Gau-Bischofsheim /de/ is an Ortsgemeinde – a municipality belonging to a Verbandsgemeinde, a kind of collective municipality – in the Mainz-Bingen district in Rhineland-Palatinate, Germany.

==Geography==

===Location===
Gau-Bischofsheim is a winegrowing village on Mainz’s southern outskirts. In the local speech the village is called Bischem. The municipality has been characterized by first being so near Mainz and also by the in parts outstanding location of the vineyards. The area under winegrowing cultivation is 76 ha. The Prince-Bishops of Mainz had their wine estates here for time out of mind. Some of the wineries bear witness to this tradition. In more recent times, proximity to Frankfurt, Wiesbaden and Mainz has led to considerable growth in Gau-Bischofsheim. A great number of clubs guide people into working towards the common good. The municipality belongs to the Verbandsgemeinde of Bodenheim, whose seat is in the like-named municipality.

===Climate===
The municipality’s location at the foot of the intersection of the eastern and southern slopes of the last rise in the Rhine Terrace sees to it that the climate is pleasant and sunny with below-average rainfall, without being affected by the drawbacks of the Rhine Basin’s limited air circulation.
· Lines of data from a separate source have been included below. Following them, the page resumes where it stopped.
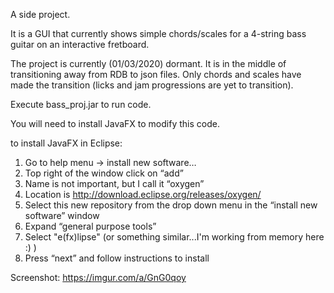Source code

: A side project.

It is a GUI that currently shows simple chords/scales for a 4-string bass guitar on an interactive fretboard.

The project is currently (01/03/2020) dormant.  It is in the middle of transitioning away from RDB to json files.  Only chords and scales have made the transition (licks and jam progressions are yet to transition).

Execute bass_proj.jar to run code.

You will need to install JavaFX to modify this code.

to install JavaFX in Eclipse:
1)	Go to help menu -> install new software…
2)	Top right of the window click on “add”
3)	Name is not important, but I call it “oxygen”
4)	Location is http://download.eclipse.org/releases/oxygen/
5)	Select this new repository from the drop down menu in the “install new software” window
6)	Expand “general purpose tools”
7)	Select "e(fx)lipse" (or something similar...I'm working from memory here :) )
8)	Press “next” and follow instructions to install

Screenshot: https://imgur.com/a/GnG0qoy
From Gau-Bischofsheim there is a good view all the way to Frankfurt and into the Odenwald. The slope in the north and west shields against strong winds and guarantees good wine.

==History==
In 769, Gau-Bischofsheim had its first documentary mention. In this document, one Rotbaldus made a donation to the Lorsch Abbey.

===Amalgamations===
In the 1969 administrative reform, the Verbandsgemeinde of Bodenheim was formed out of the municipalities of Bodenheim, Gau-Bischofsheim, Harxheim, Lörzweiler and Nackenheim.

==Politics==

===Municipal council===
The council is made up of 17 council members, counting the part-time mayor, with seats apportioned thus:
| | CDU | SPD | FDP | FWG | Total |
| 2004 | 6 | 6 | 3 | 1 | 16 seats |
(as at municipal election held on 13 June 2004)

===Mayors===
The mayors (Bürgermeister) of Gau-Bischofsheim since 1945 have been:
- Peter Göth VI 1945–1952
- Karl-Jakob Gerhard 1952–1969
- Karl-Heinz Göth 1969–1989
- Karl-Heinz Behlendorf 1989–1999
- Erich Gröger 1999–2004
- Patric Müller since 2004

===Coat of arms===
The municipality's arms might be described thus: Per fess abased, argent two bendlets gules and gules a demi-wheel spoked of three of the first; Wheel of Mainz.

===Town partnerships===
- Liernais, Côte-d'Or, France since 1978
- Bischofsheim an der Rhön, Rhön-Grabfeld, Bavaria since 2004

The partnership, or twinning, with Liernais in Burgundy is maintained as a token of German-French friendship. Gau-Bischofsheim also has an official partnership arrangement with the Franconian town of Bischofsheim an der Rhön.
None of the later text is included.